*What to do:* Across the listing below, count the lines with "superClazz" in them. Write nothing but the number.

*Extracted records:*
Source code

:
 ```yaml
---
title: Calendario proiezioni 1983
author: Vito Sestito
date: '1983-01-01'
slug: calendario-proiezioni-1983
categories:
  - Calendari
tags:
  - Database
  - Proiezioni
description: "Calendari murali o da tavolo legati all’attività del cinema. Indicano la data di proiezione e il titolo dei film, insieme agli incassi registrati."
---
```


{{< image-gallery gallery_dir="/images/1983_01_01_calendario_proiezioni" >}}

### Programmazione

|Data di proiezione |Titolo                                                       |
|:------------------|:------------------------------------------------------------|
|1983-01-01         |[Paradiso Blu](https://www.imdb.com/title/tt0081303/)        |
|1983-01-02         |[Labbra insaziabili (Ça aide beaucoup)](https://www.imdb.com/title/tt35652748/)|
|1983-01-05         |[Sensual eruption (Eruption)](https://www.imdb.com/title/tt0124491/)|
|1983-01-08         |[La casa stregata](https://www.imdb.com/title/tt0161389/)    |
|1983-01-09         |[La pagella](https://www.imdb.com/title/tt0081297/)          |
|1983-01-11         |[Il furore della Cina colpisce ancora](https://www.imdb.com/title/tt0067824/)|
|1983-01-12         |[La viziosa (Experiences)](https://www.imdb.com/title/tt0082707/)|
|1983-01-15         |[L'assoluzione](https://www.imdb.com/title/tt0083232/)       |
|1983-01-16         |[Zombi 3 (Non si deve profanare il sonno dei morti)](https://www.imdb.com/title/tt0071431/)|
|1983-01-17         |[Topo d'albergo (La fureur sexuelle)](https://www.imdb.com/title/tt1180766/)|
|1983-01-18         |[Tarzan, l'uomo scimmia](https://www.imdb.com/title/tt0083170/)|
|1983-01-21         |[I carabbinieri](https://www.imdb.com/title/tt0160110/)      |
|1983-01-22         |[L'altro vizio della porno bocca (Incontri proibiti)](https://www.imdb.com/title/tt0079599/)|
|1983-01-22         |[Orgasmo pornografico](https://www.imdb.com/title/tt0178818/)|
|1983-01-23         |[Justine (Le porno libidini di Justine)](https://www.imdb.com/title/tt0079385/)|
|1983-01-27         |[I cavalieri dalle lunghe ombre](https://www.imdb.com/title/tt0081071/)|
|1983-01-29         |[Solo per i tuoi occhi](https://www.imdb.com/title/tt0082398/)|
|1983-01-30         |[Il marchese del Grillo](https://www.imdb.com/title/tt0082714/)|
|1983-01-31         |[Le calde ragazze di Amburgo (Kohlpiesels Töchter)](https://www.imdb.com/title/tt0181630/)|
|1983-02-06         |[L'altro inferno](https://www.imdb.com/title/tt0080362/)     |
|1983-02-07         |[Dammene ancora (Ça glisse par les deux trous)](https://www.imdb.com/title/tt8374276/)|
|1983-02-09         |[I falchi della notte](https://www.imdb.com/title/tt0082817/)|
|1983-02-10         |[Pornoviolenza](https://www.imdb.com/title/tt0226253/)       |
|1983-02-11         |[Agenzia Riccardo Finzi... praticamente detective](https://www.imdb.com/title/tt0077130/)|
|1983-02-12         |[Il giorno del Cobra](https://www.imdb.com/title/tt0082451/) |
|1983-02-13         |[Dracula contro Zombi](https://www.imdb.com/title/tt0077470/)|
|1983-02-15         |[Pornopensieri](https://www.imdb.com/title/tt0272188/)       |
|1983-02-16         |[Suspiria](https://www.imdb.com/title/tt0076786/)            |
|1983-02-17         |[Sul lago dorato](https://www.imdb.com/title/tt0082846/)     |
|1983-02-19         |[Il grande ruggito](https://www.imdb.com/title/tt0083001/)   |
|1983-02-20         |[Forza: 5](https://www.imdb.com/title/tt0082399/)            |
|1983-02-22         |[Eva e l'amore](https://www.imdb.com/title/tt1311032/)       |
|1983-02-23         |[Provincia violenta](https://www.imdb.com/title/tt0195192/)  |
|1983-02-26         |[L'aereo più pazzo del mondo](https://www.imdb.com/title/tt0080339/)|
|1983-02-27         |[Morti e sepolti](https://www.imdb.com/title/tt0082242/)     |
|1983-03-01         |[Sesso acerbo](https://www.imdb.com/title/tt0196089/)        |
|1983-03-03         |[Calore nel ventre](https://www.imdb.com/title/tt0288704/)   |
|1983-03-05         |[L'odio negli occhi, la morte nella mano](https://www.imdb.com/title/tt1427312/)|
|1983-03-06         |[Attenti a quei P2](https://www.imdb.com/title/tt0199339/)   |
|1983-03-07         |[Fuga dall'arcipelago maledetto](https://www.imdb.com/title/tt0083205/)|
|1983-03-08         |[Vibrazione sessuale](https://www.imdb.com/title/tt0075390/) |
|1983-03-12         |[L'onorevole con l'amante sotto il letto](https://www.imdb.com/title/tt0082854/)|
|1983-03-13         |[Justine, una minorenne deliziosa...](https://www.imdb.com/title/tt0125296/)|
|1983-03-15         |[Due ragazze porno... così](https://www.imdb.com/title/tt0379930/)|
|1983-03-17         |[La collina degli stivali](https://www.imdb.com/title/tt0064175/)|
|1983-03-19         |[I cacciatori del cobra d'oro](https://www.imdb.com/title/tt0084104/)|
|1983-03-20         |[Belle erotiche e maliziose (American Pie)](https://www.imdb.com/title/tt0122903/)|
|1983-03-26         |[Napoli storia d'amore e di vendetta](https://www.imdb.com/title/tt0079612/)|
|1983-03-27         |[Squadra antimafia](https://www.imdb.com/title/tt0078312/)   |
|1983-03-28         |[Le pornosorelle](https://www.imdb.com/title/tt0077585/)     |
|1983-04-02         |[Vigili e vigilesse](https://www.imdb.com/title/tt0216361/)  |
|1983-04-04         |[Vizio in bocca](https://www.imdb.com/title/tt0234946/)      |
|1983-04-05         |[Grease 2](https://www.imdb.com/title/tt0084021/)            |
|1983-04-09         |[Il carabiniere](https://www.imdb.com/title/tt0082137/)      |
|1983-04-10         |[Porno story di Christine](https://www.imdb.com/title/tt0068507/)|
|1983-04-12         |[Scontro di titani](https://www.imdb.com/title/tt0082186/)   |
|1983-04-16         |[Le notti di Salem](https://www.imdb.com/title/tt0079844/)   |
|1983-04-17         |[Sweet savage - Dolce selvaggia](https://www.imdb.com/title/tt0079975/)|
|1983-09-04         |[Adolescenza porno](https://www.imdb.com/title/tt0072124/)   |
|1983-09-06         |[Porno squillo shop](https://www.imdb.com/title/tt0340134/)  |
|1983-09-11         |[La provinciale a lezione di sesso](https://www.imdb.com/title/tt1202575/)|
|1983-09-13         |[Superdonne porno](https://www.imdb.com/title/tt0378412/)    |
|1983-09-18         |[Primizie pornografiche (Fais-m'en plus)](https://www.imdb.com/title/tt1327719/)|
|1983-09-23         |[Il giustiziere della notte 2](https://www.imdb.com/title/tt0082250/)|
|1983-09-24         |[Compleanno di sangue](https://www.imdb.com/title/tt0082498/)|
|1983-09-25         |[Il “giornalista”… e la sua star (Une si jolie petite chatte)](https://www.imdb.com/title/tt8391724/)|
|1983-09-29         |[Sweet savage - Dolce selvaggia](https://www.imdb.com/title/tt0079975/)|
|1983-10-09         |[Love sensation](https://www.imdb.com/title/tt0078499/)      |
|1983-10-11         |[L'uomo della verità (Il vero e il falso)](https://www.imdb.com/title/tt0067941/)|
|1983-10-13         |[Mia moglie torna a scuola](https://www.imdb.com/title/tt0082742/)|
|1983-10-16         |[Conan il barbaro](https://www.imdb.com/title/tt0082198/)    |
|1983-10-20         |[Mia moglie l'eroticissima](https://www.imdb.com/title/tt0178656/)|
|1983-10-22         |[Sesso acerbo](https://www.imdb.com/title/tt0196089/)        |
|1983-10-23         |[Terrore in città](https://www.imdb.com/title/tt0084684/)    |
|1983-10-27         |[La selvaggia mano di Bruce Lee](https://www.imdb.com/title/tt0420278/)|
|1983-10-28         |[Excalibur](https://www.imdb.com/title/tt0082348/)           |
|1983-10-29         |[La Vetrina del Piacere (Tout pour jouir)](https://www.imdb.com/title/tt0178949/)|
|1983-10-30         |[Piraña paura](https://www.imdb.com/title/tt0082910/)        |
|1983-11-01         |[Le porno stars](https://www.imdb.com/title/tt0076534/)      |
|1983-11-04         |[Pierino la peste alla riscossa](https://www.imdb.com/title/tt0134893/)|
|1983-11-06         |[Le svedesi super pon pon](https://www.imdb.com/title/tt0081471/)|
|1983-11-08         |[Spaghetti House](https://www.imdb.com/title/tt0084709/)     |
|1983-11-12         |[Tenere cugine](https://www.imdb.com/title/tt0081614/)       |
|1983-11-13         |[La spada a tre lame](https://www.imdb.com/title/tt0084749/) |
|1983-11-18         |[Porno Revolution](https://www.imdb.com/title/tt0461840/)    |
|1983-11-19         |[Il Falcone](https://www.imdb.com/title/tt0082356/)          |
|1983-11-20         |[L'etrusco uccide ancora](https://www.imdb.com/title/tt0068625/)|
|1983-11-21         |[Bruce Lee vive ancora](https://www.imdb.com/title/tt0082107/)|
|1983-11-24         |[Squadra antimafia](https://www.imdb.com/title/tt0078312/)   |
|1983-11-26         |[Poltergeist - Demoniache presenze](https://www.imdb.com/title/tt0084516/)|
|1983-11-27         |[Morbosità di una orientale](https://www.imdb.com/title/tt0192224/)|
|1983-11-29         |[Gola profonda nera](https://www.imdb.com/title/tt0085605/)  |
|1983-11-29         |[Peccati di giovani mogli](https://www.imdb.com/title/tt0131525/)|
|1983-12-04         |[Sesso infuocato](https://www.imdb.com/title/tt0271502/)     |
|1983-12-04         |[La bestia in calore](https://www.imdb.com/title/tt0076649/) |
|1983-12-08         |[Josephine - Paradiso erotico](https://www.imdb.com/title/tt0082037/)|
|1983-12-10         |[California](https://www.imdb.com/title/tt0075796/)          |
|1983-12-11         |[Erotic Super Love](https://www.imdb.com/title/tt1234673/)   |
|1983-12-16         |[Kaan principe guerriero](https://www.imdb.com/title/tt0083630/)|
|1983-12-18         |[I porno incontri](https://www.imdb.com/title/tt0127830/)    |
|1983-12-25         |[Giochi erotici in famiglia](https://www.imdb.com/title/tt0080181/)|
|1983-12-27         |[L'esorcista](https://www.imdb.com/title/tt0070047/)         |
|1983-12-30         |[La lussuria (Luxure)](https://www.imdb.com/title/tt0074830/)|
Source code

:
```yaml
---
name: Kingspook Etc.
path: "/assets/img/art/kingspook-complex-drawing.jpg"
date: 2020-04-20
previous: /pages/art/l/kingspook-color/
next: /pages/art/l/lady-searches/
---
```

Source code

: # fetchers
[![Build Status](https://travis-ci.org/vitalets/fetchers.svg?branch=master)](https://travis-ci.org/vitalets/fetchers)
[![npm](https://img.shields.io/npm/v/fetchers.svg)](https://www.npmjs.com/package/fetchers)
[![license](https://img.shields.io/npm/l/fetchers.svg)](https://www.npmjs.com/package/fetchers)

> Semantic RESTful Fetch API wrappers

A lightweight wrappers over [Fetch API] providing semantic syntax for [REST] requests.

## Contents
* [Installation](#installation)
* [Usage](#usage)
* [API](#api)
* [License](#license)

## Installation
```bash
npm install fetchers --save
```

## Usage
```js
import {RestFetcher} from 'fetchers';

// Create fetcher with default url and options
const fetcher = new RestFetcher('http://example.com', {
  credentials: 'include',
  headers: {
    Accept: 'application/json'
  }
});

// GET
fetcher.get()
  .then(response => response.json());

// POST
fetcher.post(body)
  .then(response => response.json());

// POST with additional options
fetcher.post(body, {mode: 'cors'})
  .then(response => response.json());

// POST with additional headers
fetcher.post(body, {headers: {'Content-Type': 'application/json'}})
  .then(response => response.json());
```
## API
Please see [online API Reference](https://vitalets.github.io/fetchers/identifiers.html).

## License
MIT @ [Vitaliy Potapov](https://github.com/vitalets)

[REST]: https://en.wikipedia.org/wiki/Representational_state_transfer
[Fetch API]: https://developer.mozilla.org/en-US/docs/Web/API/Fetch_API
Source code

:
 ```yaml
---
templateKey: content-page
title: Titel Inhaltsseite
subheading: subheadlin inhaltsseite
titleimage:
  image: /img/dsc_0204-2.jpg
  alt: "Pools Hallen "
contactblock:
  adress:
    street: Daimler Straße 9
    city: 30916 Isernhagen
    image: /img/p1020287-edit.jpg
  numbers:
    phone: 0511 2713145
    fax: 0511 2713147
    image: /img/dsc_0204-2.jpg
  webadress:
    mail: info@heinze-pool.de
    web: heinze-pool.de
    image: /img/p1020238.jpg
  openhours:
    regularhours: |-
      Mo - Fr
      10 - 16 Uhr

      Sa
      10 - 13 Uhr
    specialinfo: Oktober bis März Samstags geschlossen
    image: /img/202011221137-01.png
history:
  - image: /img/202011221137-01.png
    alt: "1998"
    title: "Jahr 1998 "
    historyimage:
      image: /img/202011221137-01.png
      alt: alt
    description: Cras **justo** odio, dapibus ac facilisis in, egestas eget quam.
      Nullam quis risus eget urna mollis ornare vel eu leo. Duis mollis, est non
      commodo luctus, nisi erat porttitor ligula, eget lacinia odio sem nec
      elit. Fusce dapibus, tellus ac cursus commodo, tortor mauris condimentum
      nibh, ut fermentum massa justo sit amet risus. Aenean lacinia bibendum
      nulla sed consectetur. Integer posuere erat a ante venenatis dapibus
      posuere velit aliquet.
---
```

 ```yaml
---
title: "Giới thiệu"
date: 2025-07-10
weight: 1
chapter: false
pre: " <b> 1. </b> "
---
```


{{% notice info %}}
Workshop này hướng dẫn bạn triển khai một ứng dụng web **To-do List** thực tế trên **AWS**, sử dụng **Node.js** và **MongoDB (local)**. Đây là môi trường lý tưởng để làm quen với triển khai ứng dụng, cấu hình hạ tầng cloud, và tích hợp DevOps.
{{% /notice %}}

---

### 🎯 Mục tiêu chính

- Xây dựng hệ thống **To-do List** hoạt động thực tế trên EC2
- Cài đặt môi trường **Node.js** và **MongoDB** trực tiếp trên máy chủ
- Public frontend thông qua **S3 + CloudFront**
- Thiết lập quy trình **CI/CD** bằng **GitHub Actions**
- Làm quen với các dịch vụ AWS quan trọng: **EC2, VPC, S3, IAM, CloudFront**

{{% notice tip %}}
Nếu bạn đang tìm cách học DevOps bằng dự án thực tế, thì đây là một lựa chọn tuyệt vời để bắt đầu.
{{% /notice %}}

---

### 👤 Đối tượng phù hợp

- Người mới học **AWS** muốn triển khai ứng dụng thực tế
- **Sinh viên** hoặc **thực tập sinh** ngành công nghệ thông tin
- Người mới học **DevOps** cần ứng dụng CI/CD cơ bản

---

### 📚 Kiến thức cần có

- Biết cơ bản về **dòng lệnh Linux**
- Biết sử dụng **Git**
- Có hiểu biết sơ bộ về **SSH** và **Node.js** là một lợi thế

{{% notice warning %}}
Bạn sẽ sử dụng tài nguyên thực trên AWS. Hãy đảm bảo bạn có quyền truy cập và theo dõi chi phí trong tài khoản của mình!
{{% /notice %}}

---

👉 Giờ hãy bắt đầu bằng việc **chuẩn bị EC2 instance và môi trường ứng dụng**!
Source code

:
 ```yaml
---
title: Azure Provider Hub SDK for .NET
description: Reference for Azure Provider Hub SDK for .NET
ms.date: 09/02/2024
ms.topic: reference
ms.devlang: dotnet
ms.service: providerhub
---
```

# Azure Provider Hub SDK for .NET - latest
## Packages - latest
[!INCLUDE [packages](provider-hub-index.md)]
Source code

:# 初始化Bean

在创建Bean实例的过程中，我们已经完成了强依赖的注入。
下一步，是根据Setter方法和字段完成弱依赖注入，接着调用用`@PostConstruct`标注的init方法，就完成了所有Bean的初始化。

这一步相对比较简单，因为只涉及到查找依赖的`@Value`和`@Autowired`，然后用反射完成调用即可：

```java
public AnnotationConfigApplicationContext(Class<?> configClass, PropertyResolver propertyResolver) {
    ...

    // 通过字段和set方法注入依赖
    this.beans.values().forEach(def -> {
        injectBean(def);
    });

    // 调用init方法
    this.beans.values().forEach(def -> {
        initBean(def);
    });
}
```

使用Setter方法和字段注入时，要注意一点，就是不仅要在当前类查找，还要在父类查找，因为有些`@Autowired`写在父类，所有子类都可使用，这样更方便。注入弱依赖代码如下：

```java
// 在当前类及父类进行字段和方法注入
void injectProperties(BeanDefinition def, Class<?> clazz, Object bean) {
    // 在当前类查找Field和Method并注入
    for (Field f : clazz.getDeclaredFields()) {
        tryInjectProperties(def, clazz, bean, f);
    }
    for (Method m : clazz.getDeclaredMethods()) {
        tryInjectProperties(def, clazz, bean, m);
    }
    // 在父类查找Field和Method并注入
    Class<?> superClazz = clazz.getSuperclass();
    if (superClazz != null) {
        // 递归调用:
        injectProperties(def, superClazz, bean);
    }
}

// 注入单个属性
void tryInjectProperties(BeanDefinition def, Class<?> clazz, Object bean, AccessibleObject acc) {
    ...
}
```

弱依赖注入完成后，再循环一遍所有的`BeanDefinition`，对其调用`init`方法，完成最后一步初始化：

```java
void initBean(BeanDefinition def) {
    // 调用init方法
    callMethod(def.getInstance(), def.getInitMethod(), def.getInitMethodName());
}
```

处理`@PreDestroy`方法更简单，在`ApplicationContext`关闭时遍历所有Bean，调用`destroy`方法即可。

*Result:* 3